With respect to each metric under consideration, the evolved XGBoost demonstrated the best results on both the training and testing sets (
Table 13). This classifier also featured a higher generalization ability manifested by a superior fitness value (CV F-score).
Due to the superiority of the evolved XGBoost classifier over the others, we integrated it into the braking assistant in the full-scale Forum-8 driving simulator. The sample dynamics of the accelerator and brake pedals in two cases of emergency braking—with and without automated braking activated by the driver-supporting agent—are shown in
Figure 12.
6. Discussion
In a real-world driving situation, the most critical error might be in false positive cases, i.e., when automated braking is activated in an incorrectly classified emergency braking situation. It may seem that this error is a potentially dangerous one, as it may increase the likelihood of rear-end collision with the vehicle(s) traveling behind. However, our system is supposed to activate the emergency braking for a very brief period of time that is equivalent to the average delay of the driver’s response. We assume that the driver behind respects the common 3 s rule, which claims that each driver should always keep a safe distance in order to have enough time to respond to problems in front of his/her car.
As can be seen from
Table 14, in the case of a wrongly classified situation the amount of braking would be insignificant, and would never cause a dangerous situation on the road. In cases of actual emergency braking situations, however, the driver would press the brake pedal just before the disengagement of the (brief) automated braking. This will ensure both early (due to the automated braking) and continuous (due to the driver’s input) braking of the car in actual emergency braking situations.

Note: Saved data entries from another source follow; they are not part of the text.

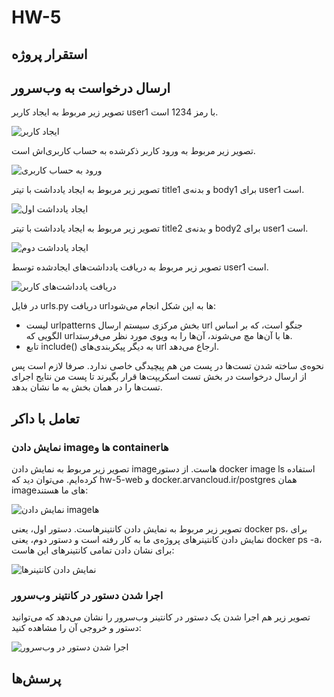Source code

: # HW-5

<h2>استقرار پروژه</h2>

<h2>ارسال درخواست به وب‌سرور</h2>

<p>تصویر زیر مربوط به ایجاد کاربر user1 با رمز 1234 است.</p>

![ایجاد کاربر](https://github.com/SE-Lab-1402-03-G11/HW-5/blob/AliRahmizad/Documents/Report/Report%20Photos/2-1.jpg)

<p>تصویر زیر مربوط به ورود کاربر ذکرشده به حساب کاربری‌اش است.</p>

![ورود به حساب کاربری](https://github.com/SE-Lab-1402-03-G11/HW-5/blob/AliRahmizad/Documents/Report/Report%20Photos/2-2-1.jpg)

<p>تصویر زیر مربوط به ایجاد یادداشت با تیتر title1 و بدنه‌ی body1 برای user1 است.</p>

![ایجاد یادداشت اول](https://github.com/SE-Lab-1402-03-G11/HW-5/blob/AliRahmizad/Documents/Report/Report%20Photos/2-2-2.jpg)

<p>تصویر زیر مربوط به ایجاد یادداشت با تیتر title2 و بدنه‌ی body2 برای user1 است.</p>

![ایجاد یادداشت دوم](https://github.com/SE-Lab-1402-03-G11/HW-5/blob/AliRahmizad/Documents/Report/Report%20Photos/2-3.jpg)

<p>تصویر زیر مربوط به دریافت یادداشت‌های ایجاد‌شده توسط user1 است.</p>

![دریافت یادداشت‌های کاربر](https://github.com/SE-Lab-1402-03-G11/HW-5/blob/AliRahmizad/Documents/Report/Report%20Photos/2-4.jpg)

<p>در فایل urls.py دریافت url‌ها به این شکل انجام می‌شود:</p>

- لیست urlpatterns بخش مرکزی سیستم ارسال url جنگو است، که بر اساس الگویی که url‌ها با آن‌ها مچ می‌شوند، آن‌ها را به ویوی مورد نظر می‌فرستد.
- تابع include() به دیگر پیکربندی‌های url ارجاع می‌دهد.

<p>نحوه‌ی ساخته شدن تست‌ها در پست من هم پیچیدگی خاصی ندارد. صرفا لازم است پس از ارسال درخواست در بخش تست اسکریپت‌ها قرار بگیرند تا پست من نتایج اجرای تست‌ها را در همان بخش به ما نشان بدهد.</p>

<h2>تعامل با داکر</h2>

<h3>نمایش دادن image‌ها و container‌ها</h3>

<p>تصویر زیر مربوط به نمایش دادن image‌هاست. از دستور docker image ls استفاده کرده‌ایم. می‌توان دید که hw-5-web و docker.arvancloud.ir/postgres همان image‌های ما هستند:</p>

![نمایش دادن image‌ها](https://github.com/SE-Lab-1402-03-G11/HW-5/blob/AliRahmizad/Documents/Report/Report%20Photos/3-1.jpg)

<p>تصویر زیر مربوط به نمایش دادن کانتینرهاست. دستور اول، یعنی docker ps، برای نمایش دادن کانتینرهای پروژه‌ی ما به کار رفته است و دستور دوم، یعنی docker ps -a، برای نشان دادن تمامی کانتینرهای این هاست:</p>

![نمایش دادن کانتینرها](https://github.com/SE-Lab-1402-03-G11/HW-5/blob/AliRahmizad/Documents/Report/Report%20Photos/3-2.jpg)

<h3>اجرا شدن دستور در کانتینر وب‌سرور</h3>

<p>تصویر زیر هم اجرا شدن یک دستور در کانتینر وب‌سرور را نشان می‌دهد که می‌توانید دستور و خروجی آن را مشاهده کنید:</p>

![اجرا شدن دستور در وب‌سرور](https://github.com/SE-Lab-1402-03-G11/HW-5/blob/AliRahmizad/Documents/Report/Report%20Photos/3-3.jpg)

<h2>پرسش‌ها</h2>
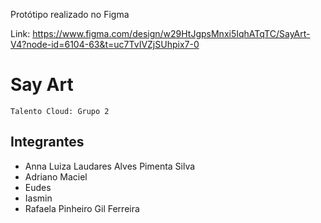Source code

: Protótipo realizado no Figma

Link: https://www.figma.com/design/w29HtJgpsMnxi5IqhATqTC/SayArt-V4?node-id=6104-63&t=uc7TvIVZjSUhpix7-0

# Say Art

`Talento Cloud: Grupo 2`


## Integrantes

* Anna Luiza Laudares Alves Pimenta Silva
* Adriano Maciel
* Eudes
* Iasmin
* Rafaela Pinheiro Gil Ferreira

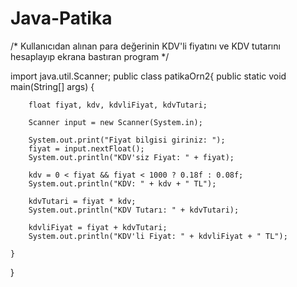 # Java-Patika
/*
Kullanıcıdan alınan para değerinin KDV'li fiyatını ve
KDV tutarını hesaplayıp ekrana bastıran program 
 */

import java.util.Scanner;
public class patikaOrn2{
    public static void main(String[] args) {

        float fiyat, kdv, kdvliFiyat, kdvTutari;

        Scanner input = new Scanner(System.in);

        System.out.print("Fiyat bilgisi giriniz: ");
        fiyat = input.nextFloat();
        System.out.println("KDV'siz Fiyat: " + fiyat);

        kdv = 0 < fiyat && fiyat < 1000 ? 0.18f : 0.08f;
        System.out.println("KDV: " + kdv + " TL");

        kdvTutari = fiyat * kdv;
        System.out.println("KDV Tutarı: " + kdvTutari);

        kdvliFiyat = fiyat + kdvTutari;
        System.out.println("KDV'li Fiyat: " + kdvliFiyat + " TL");

    }
}
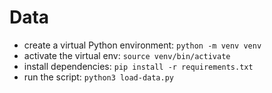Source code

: # Data

- create a virtual Python environment: `python -m venv venv`
- activate the virtual env: `source venv/bin/activate`
- install dependencies: `pip install -r requirements.txt`
- run the script: `python3 load-data.py`
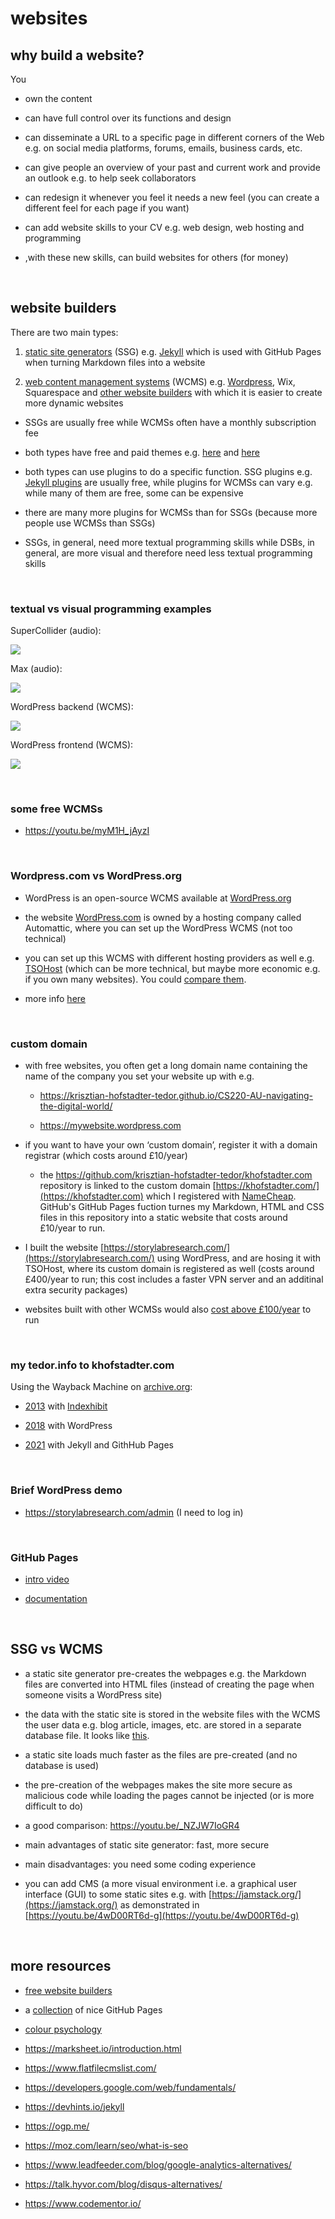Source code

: # websites

## why build a website?

You

- own the content

- can have full control over its functions and design

- can disseminate a URL to a specific page in different corners of the Web e.g. on social media platforms, forums, emails, business cards, etc.

- can give people an overview of your past and current work and provide an outlook e.g. to help seek collaborators

- can redesign it whenever you feel it needs a new feel (you can create a different feel for each page if you want)

- can add website skills to your CV e.g. web design, web hosting and programming

- ,with these new skills, can build websites for others (for money)

<br>

## website builders

There are two main types:

1. [static site generators](https://staticsitegenerators.net/) (SSG) e.g. [Jekyll](https://jekyllrb.com/) which is used with GitHub Pages when turning Markdown files into a website

2. [web content management systems](https://en.wikipedia.org/wiki/Web_content_management_system) (WCMS) e.g. [Wordpress](https://wordpress.org/), Wix, Squarespace and [other website builders](https://websitebuilder.org.uk/) with which it is easier to create more dynamic websites

- SSGs are usually free while WCMSs often have a monthly subscription fee

- both types have free and paid themes e.g. [here](https://jekyllthemes.io/) and [here](https://duckduckgo.com/?q=wordpress+themes&t=brave&ia=web)

- both types can use plugins to do a specific function. SSG plugins e.g. [Jekyll plugins](http://www.jekyll-plugins.com/) are usually free, while plugins for WCMSs can vary e.g. while many of them are free, some can be expensive

- there are many more plugins for WCMSs than for SSGs (because more people use WCMSs than SSGs)

- SSGs, in general, need more textual programming skills while DSBs, in general, are more visual and therefore need less textual programming skills

<br>

### textual vs visual programming examples

SuperCollider (audio):

![](assets/img/textual-vs-visual-programming-supercollider.png)

<!-- todo: change image to Markdown (left) and HTML (right) -->

Max (audio):

![](assets/img/textual-vs-visual-programming-max.png)

WordPress backend (WCMS):

![](assets/img/textual-vs-visual-programming-wordpress-backend.png)

WordPress frontend (WCMS):

![](assets/img/textual-vs-visual-programming-wordpress-frontend.png)

<br>

### some free WCMSs

- https://youtu.be/myM1H_jAyzI

<br>

### Wordpress.com vs WordPress.org

- WordPress is an open-source WCMS available at [WordPress.org](WordPress.org)

- the website [WordPress.com](wordpress.com) is owned by a hosting company called Automattic, where you can set up the WordPress WCMS (not too technical)

- you can set up this WCMS with different hosting providers as well e.g. [TSOHost](https://www.tsohost.com/) (which can be more technical, but maybe more economic e.g. if you own many websites). You could [compare them](https://duckduckgo.com/?q=best+hosting+providers&t=brave&ia=web). 

- more info [here](https://wordpress.org/support/article/wordpress-vs-wordpress-com/)

<br>

### custom domain

- with free websites, you often get a long domain name containing the name of the company you set your website up with e.g.

  - https://krisztian-hofstadter-tedor.github.io/CS220-AU-navigating-the-digital-world/

  - https://mywebsite.wordpress.com

- if you want to have your own ‘custom domain’, register it with a domain registrar (which costs around £10/year)

  - the https://github.com/krisztian-hofstadter-tedor/khofstadter.com repository is linked to the custom domain [https://khofstadter.com/](https://khofstadter.com) which I registered with [NameCheap](https://www.namecheap.com/). GitHub's GitHub Pages fuction turnes my Markdown, HTML and CSS files in this repository into a static website that costs around £10/year to run.

- I built the website [https://storylabresearch.com/](https://storylabresearch.com/) using WordPress, and are  hosing it with TSOHost, where its custom domain is registered as well (costs around £400/year to run; this cost includes a faster VPN server and an additinal extra security packages)

- websites built with other WCMSs would also [cost above £100/year](https://www.websitebuilderexpert.com/website-builders/comparisons/) to run

<br>

### my tedor.info to khofstadter.com

Using the Wayback Machine on [archive.org](https://archive.org/):

- [2013](https://web.archive.org/web/20130624224549/http://tedor.info/) with [Indexhibit](https://indexhibit.org/)

- [2018](https://web.archive.org/web/20181130174711/http://www.tedor.info/) with WordPress

- [2021](https://khofstadter.com/) with Jekyll and GithHub Pages

<br>

### Brief WordPress demo

- https://storylabresearch.com/admin (I need to log in)

<br>

### GitHub Pages

- [intro video](https://youtu.be/2MsN8gpT6jY)

- [documentation](https://docs.github.com/en/pages)

<br>

## SSG vs WCMS

- a static site generator pre-creates the webpages e.g. the Markdown files are converted into HTML files (instead of creating the page when someone visits a WordPress site)

- the data with the static site is stored in the website files with the WCMS the user data e.g. blog article, images, etc. are stored in a separate database file. It looks like [this](https://duckduckgo.com/?q=wordpress+data+base+file&t=brave&iax=images&ia=images).

- a static site loads much faster as the files are pre-created (and no database is used)

- the pre-creation of the webpages makes the site more secure as malicious code while loading the pages cannot be injected (or is more difficult to do)

- a good comparison: https://youtu.be/_NZJW7IoGR4

- main advantages of static site generator: fast, more secure

- main disadvantages: you need some coding experience

- you can add CMS (a more visual environment i.e. a graphical user interface (GUI) to some static sites e.g. with [https://jamstack.org/](https://jamstack.org/) as demonstrated in [https://youtu.be/4wD00RT6d-g](https://youtu.be/4wD00RT6d-g)

<br>

## more resources

- [free website builders](https://youtu.be/myM1H_jAyzI)

- a [collection](https://github.com/collections/github-pages-examples) of nice GitHub Pages

- [colour psychology](https://www.verywellmind.com/color-psychology-2795824)

- https://marksheet.io/introduction.html

- https://www.flatfilecmslist.com/

- https://developers.google.com/web/fundamentals/

- https://devhints.io/jekyll

- https://ogp.me/

- https://moz.com/learn/seo/what-is-seo

- https://www.leadfeeder.com/blog/google-analytics-alternatives/

- https://talk.hyvor.com/blog/disqus-alternatives/

- https://www.codementor.io/
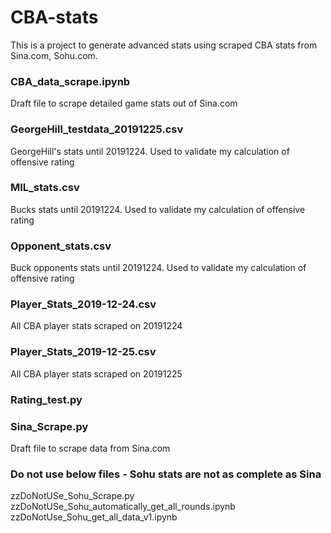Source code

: # CBA-stats

This is a project to generate advanced stats using scraped CBA stats from Sina.com, Sohu.com.

### CBA_data_scrape.ipynb
Draft file to scrape detailed game stats out of Sina.com

### GeorgeHill_testdata_20191225.csv
GeorgeHill's stats until 20191224. Used to validate my calculation of offensive rating

### MIL_stats.csv
Bucks stats until 20191224. Used to validate my calculation of offensive rating

### Opponent_stats.csv	
Buck opponents stats until 20191224. Used to validate my calculation of offensive rating


### Player_Stats_2019-12-24.csv	
All CBA player stats scraped on 20191224

### Player_Stats_2019-12-25.csv
All CBA player stats scraped on 20191225


### Rating_test.py


### Sina_Scrape.py
Draft file to scrape data from Sina.com

### Do not use below files - Sohu stats are not as complete as Sina

zzDoNotUSe_Sohu_Scrape.py
zzDoNotUSe_Sohu_automatically_get_all_rounds.ipynb
zzDoNotUse_Sohu_get_all_data_v1.ipynb
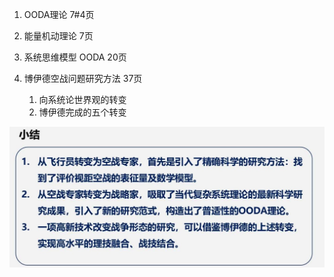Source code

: 1. OODA理论 7#4页

2. 能量机动理论 7页

3. 系统思维模型 OODA 20页

4. 博伊德空战问题研究方法  37页
   1. 向系统论世界观的转变
   2. 博伊德完成的五个转变

 ![8](/科学规范/image/8.jpg)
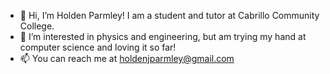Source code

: - 👋 Hi, I’m Holden Parmley! I am a student and tutor at Cabrillo Community College.
- 👀 I’m interested in physics and engineering, but am trying my hand at computer science and loving it so far!
- 📫 You can reach me at holdenjparmley@gmail.com

<!---
holdenparmley/holdenparmley is a ✨ special ✨ repository because its `README.md` (this file) appears on your GitHub profile.
You can click the Preview link to take a look at your changes.
--->
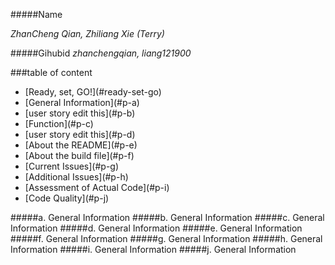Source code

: #####Name 

_ZhanCheng Qian, Zhiliang Xie (Terry)_

  
#####Gihubid
_zhanchengqian, liang121900_

###table of content
<ul>
<li>[Ready, set, GO!](#ready-set-go)</li>
<li>[General Information](#p-a)</li>
<li>[user story edit this](#p-b)</li>
<li>[Function](#p-c)</li>
<li>[user story edit this](#p-d)</li>
<li>[About the README](#p-e)</li>
<li>[About the build file](#p-f)</li>
<li>[Current Issues](#p-g)</li>
<li>[Additional Issues](#p-h)</li>
<li>[Assessment of Actual Code](#p-i)</li>
<li>[Code Quality](#p-j)</li>
</ul>





#####a. General Information <a id ="paaaaa"></a>
#####b. General Information <a id ="pb"></a>
#####c. General Information <a id ="pc"></a>
#####d. General Information <a id ="pd"></a>
#####e. General Information <a id ="pe"></a>
#####f. General Information <a id ="pf"></a>
#####g. General Information <a id ="pg"></a>
#####h. General Information <a id ="ph"></a>
#####i. General Information <a id ="pi"></a>
#####j. General Information <a id ="pj"></a>


      
	   
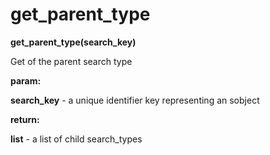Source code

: # get\_parent\_type

**get\_parent\_type(search\_key)**

Get of the parent search type

**param:**

**search\_key** - a unique identifier key representing an sobject

**return:**

**list** - a list of child search\_types
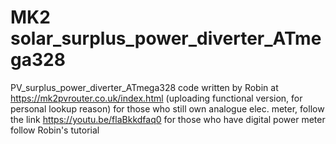 # MK2 solar_surplus_power_diverter_ATmega328
PV_surplus_power_diverter_ATmega328 code written by Robin at https://mk2pvrouter.co.uk/index.html (uploading functional version, for personal lookup reason)
for those who still own analogue elec. meter, follow the link https://youtu.be/flaBkkdfaq0
for those who have digital power meter follow Robin's tutorial
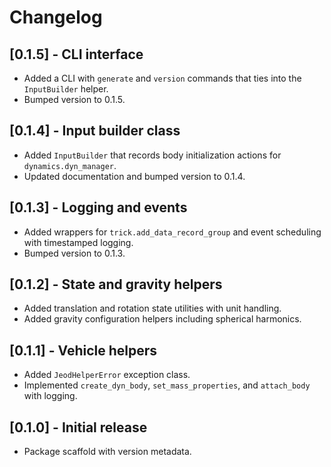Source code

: # Changelog

## [0.1.5] - CLI interface
- Added a CLI with `generate` and `version` commands
  that ties into the `InputBuilder` helper.
- Bumped version to 0.1.5.

## [0.1.4] - Input builder class
- Added ``InputBuilder`` that records body initialization actions for
  ``dynamics.dyn_manager``.
- Updated documentation and bumped version to 0.1.4.

## [0.1.3] - Logging and events
- Added wrappers for `trick.add_data_record_group` and event scheduling with
  timestamped logging.
- Bumped version to 0.1.3.

## [0.1.2] - State and gravity helpers
- Added translation and rotation state utilities with unit handling.
- Added gravity configuration helpers including spherical harmonics.

## [0.1.1] - Vehicle helpers
- Added `JeodHelperError` exception class.
- Implemented `create_dyn_body`, `set_mass_properties`, and `attach_body` with logging.

## [0.1.0] - Initial release
- Package scaffold with version metadata.
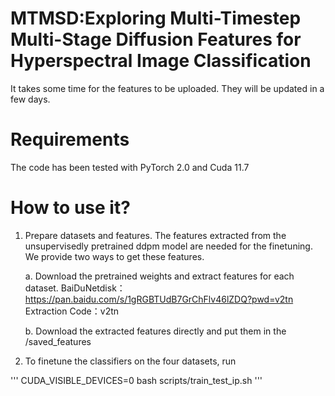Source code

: # MTMSD:Exploring Multi-Timestep Multi-Stage Diffusion Features for Hyperspectral Image Classification
It takes some time for the features to be uploaded. They will be updated in a few days.

# Requirements
The code has been tested with PyTorch 2.0 and Cuda 11.7

# How to use it?
1. Prepare datasets and features. The features extracted from the unsupervisedly pretrained ddpm model are needed for the finetuning. We provide two ways to get these features.
   
   a. Download the pretrained weights and extract features for each dataset.
      BaiDuNetdisk：https://pan.baidu.com/s/1gRGBTUdB7GrChFlv46lZDQ?pwd=v2tn 
      Extraction Code：v2tn
   
   b. Download the extracted features directly and put them in the /saved_features

2. To finetune the classifiers on the four datasets, run

'''
CUDA_VISIBLE_DEVICES=0 bash scripts/train_test_ip.sh
'''
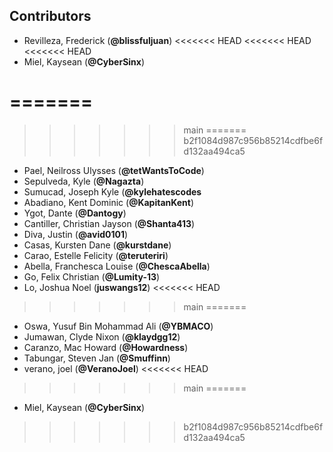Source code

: ## Contributors
- Revilleza, Frederick (**@blissfuljuan**)
<<<<<<< HEAD
<<<<<<< HEAD
<<<<<<< HEAD
- Miel, Kaysean (**@CyberSinx**)

=======
=======
>>>>>>> main
=======
>>>>>>> b2f1084d987c956b85214cdfbe6fd132aa494ca5
- Pael, Neilross Ulysses (**@tetWantsToCode**)
- Sepulveda, Kyle (**@Nagazta**)
- Sumucad, Joseph Kyle (**@kylehatescodes**
- Abadiano, Kent Dominic (**@KapitanKent**)
- Ygot, Dante (**@Dantogy**)
- Cantiller, Christian Jayson (**@Shanta413**)
- Diva, Justin (**@avid0101**)
- Casas, Kursten Dane (**@kurstdane**)
- Carao, Estelle Felicity (**@teruteriri**)
- Abella, Franchesca Louise (**@ChescaAbella**)
- Go, Felix Christian (**@Lumity-13**)
- Lo, Joshua Noel (**juswangs12**)
<<<<<<< HEAD
>>>>>>> main
=======
- Oswa, Yusuf Bin Mohammad Ali (**@YBMACO**)
- Jumawan, Clyde Nixon (**@klaydgg12**)
- Caranzo, Mac Howard (**@Howardness**)
- Tabungar, Steven Jan (**@Smuffinn**)
- verano, joel (**@VeranoJoel**)
<<<<<<< HEAD
>>>>>>> main
=======
- Miel, Kaysean (**@CyberSinx**)
>>>>>>> b2f1084d987c956b85214cdfbe6fd132aa494ca5
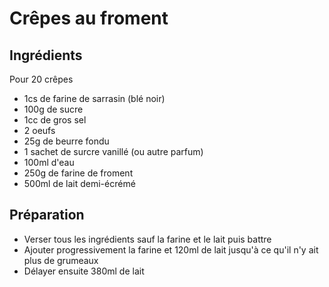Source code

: # Crêpes au froment

## Ingrédients

Pour 20 crêpes
- 1cs de farine de sarrasin (blé noir)
- 100g de sucre
- 1cc de gros sel
- 2 oeufs
- 25g de beurre fondu
- 1 sachet de surcre vanillé (ou autre parfum)
- 100ml d'eau
- 250g de farine de froment
- 500ml de lait demi-écrémé

## Préparation

- Verser tous les ingrédients sauf la farine et le lait puis battre
- Ajouter progressivement la farine et 120ml de lait jusqu'à ce qu'il n'y ait plus de grumeaux
- Délayer ensuite 380ml de lait 
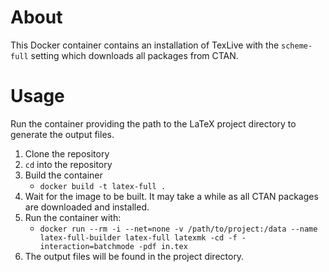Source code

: # About
This Docker container contains an installation of TexLive with the `scheme-full` setting which downloads all packages from CTAN.

# Usage
Run the container providing the path to the LaTeX project directory to generate the output files.

1. Clone the repository
2. `cd` into the repository
3. Build the container
    - `docker build -t latex-full .`
4. Wait for the image to be built. It may take a while as all CTAN packages are downloaded and installed.
5. Run the container with:
    - `docker run --rm -i --net=none -v /path/to/project:/data --name latex-full-builder latex-full latexmk -cd -f -interaction=batchmode -pdf in.tex`
6. The output files will be found in the project directory.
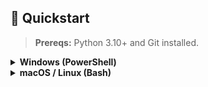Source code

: ## 🚀 Quickstart

> **Prereqs:** Python 3.10+ and Git installed.

<details>
<summary><strong>Windows (PowerShell)</strong></summary>

  

# 1) Clone
git clone https://github.com/<you>/pd-risk-prediction.git
cd pd-risk-prediction

# 2) Virtual env + deps
python -m venv .venv <br/>
. .\.venv\Scripts\Activate.ps1 <br/>
python -m pip install -U pip <br/>
pip install -r requirements.txt

# 3) Add data (skip if already in repo)
Expecting: data\processed\final_dataset_enhanced.csv

# 4) Train (saves artifacts to models/)
$env:PYTHONUTF8="1"; $env:PYTHONIOENCODING="utf-8" <br/>
python -X utf8 -u scripts\model_training.py | Tee-Object reports\train_stdout.txt

# 5) Evaluate (OOF; writes reports/quick_checks.json, plots/calibration_curve.png)
python -X utf8 -u scripts\evaluate_oof.py

# 6) Run the app
streamlit run streamlit_app.py

# 7) Batch predict (writes CSVs in .\repo)
python scripts\predict.py -i data\processed\final_dataset_enhanced.csv -o repo

</details> <details> <summary><strong>macOS / Linux (Bash)</strong></summary>

# 1) Clone
git clone https://github.com/<you>/pd-risk-prediction.git <br/>
cd pd-risk-prediction

# 2) Virtual env + deps
python3 -m venv .venv <br/>
source .venv/bin/activate <br/>
python -m pip install -U pip <br/>
pip install -r requirements.txt

# 3) Add data (skip if already in repo)
Expecting: data/processed/final_dataset_enhanced.csv

# 4) Train (saves artifacts to models/)
python scripts/model_training.py | tee reports/train_stdout.txt

# 5) Evaluate (OOF; writes reports/quick_checks.json, plots/calibration_curve.png)
python scripts/evaluate_oof.py

# 6) Run the app
streamlit run streamlit_app.py

# 7) Batch predict (writes CSVs in ./repo)
python scripts/predict.py -i data/processed/final_dataset_enhanced.csv -o repo

</details>
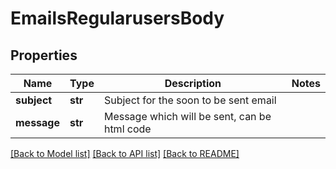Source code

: # EmailsRegularusersBody

## Properties
Name | Type | Description | Notes
------------ | ------------- | ------------- | -------------
**subject** | **str** | Subject for the soon to be sent email | 
**message** | **str** | Message which will be sent, can be html code | 

[[Back to Model list]](../README.md#documentation-for-models) [[Back to API list]](../README.md#documentation-for-api-endpoints) [[Back to README]](../README.md)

Nevertheless, our best classifier made several mistakes: 5 FN, 7 FP. Obviously, FN will not cause inconvenience to the driver; however, FP may lead to uncomfortable driving. It is probable that the incorrect classification is a result of either wrong sample marking by the expert in the testing set or wrong sample marking in the training set which caused the XGBoost classifier to learn on noisy samples. Another possible reason for the mistakenly classified samples might be the prevalence of similar driving style samples in the training dataset. For instance, if one driver prefers a fast driving style, the way he or she releases the accelerator pedal will definitely differ from the quiet driving style. This can result in “uncertain” output of the XGBoost classifier. For example, several instances from the training and testing sets have the output value close to 0.5, which indicates that XGBoost “doubts”. A way of improving this possible drawback will be investigated in further research.
7. Conclusions
We examined the feasibility of classifying the emergency braking situations in road vehicles solely from the motion pattern of the accelerator pedal. We compared the classifiers and employed genetic algorithms to tune the hyperparameters associated with them. With regard to the performance of all classifiers under consideration, XGBoost showed the best results for the EBC problem. The experimental results suggest that the evolved classifier detects the emergency braking situations with an accuracy of about 95% on the test set of offline time series data of the dynamics of the accelerator pedal.
In our future work, we are planning to investigate ways to further improve the quality of the classifier. We are considering alternative approaches for the training of the latter. Also, we intend to increase the data set and to get rid of noise (both for training and testing) in order to obtain more general and more robust classifier(s).
Our ultimate objective would be an implementation of a brake assistant that would be the best fit to the driving style of a particular driver. Thus, we contemplate an incremental approach of training the classifier: first, to train a general classifier offline on a wide set of training data and, then, to adapt the general classifier online to the driving style of a particular driver.